The United States Attorney’s Office of the Southern District of Alabama reported that, as of September 16th, the medical device company Exactech has agreed to pay an $8 million settlement. Whistleblowers in Alabama and Maryland alleged that the company knowingly violated the False Claims Act (FCA) by selling defective products for use in knee-replacement surgeries. In response, Exactech unsuccessfully argued that the qui tam provision of the FCA was unconstitutional.
The whistleblowers alleged that Exactech was aware of deficiencies in two products, the finned tibial tray and the polyethene component of their Logic and Truth knee replacement system. The parts failed prematurely at a rate higher than is considered acceptable for beneficiaries of Medicare, Medicaid, and the U.S. Department of Veterans Affairs insurance. Exactech may have been aware of some of these deficiencies as early as January 2008.
The two settled cases were brought forth by whistleblowers, also known as relators, under the qui tam provision of the FCA, which allows private individuals to file lawsuits on behalf of the government. Qui tam whistleblowers can receive between 15% and 30% of the money recovered.
The whistleblowers from Alabama will receive $1,329,360, and the one from Maryland will be allotted $565,360.
Kelly Hayes, U.S. Attorney for the District of Maryland, said, “Patients who need a medical device to enjoy their lives rely on device manufacturers to put patient safety first. When a manufacturer learns that its device is defective, it must promptly and transparently address the problem.”
Although the case has been resolved by settlement, the constitutional arguments presented by the defendant, Exactech, represent a concerning installment in a recent pattern of challenges to the qui tam provision of the False Claims Act. In United States ex rel. Wallace v. Exactech, Inc., Exactech moved to dismiss the case under the Appointments and Take Care Clauses of Article II of the Constitution. These clauses require an officer to be appointed by the President, and that the President “take care that the laws be faithfully executed.”
Judge L. Scott Coogler denied the motion and found that the “Defendant’s constitutional arguments lack merit.” Whistleblowers are not considered officers and thus the Appointments Clause does not apply. He also found that the Executive Branch maintained sufficient control over relators, writing, “Although they bring actions under the U.S. Government’s name, they wield only the limited powers of a civil litigant.” It is evident that whistleblowers do not prevent the President from acting; thus, the Take Care Clause argument has no basis.
In late 2024, Judge Kimberly Mizelle of the Middle District of Florida found the FCA unconstitutional in U.S. ex rel. Zafirov v. Florida Medical Assocs., LLC. Fortunately, Judge Coogler upheld the FCA’s constitutionality, as has every court since Zafirov. There is no precedent, nor are there any just reasons for nullifying the FCA.

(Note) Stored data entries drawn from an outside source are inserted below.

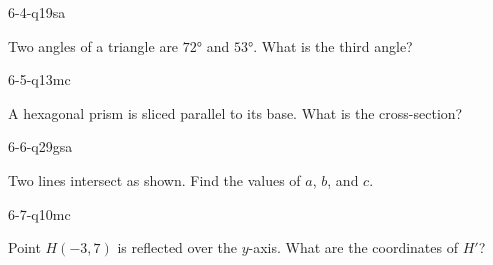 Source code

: \begin{practiceQuestion}{6-4-q19}{sa}
\begin{questionText}
Two angles of a triangle are $72°$ and $53°$. What is the third angle?
\end{questionText}
\end{practiceQuestion}

\begin{practiceQuestion}{6-5-q13}{mc}
\begin{questionText}
A hexagonal prism is sliced parallel to its base. What is the cross-section?
\end{questionText}
\end{practiceQuestion}

\begin{practiceQuestion}{6-6-q29}{gsa}
\begin{questionText}
Two lines intersect as shown. Find the values of $a$, $b$, and $c$.

\begin{center}
\end{center}
\end{questionText}
\end{practiceQuestion}

\begin{practiceQuestion}{6-7-q10}{mc}
\begin{questionText}
Point $H(-3, 7)$ is reflected over the $y$-axis. What are the coordinates of $H'$?
\end{questionText}
\end{practiceQuestion}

The FCA is one of the most powerful anti-corruption laws in the US, and the qui tam provision is a crucial mechanism of it. Without information and cooperation with private individuals, the vast majority of fraud against the government would not be detected.
Protecting vulnerable patients from corrupt companies is one of many crucial functions of anti-corruption legislation. The government must remain committed to upholding the FCA for the sake of the health and safety of its citizens.
The claims resolved by the settlement are allegations only. There has been no determination of liability.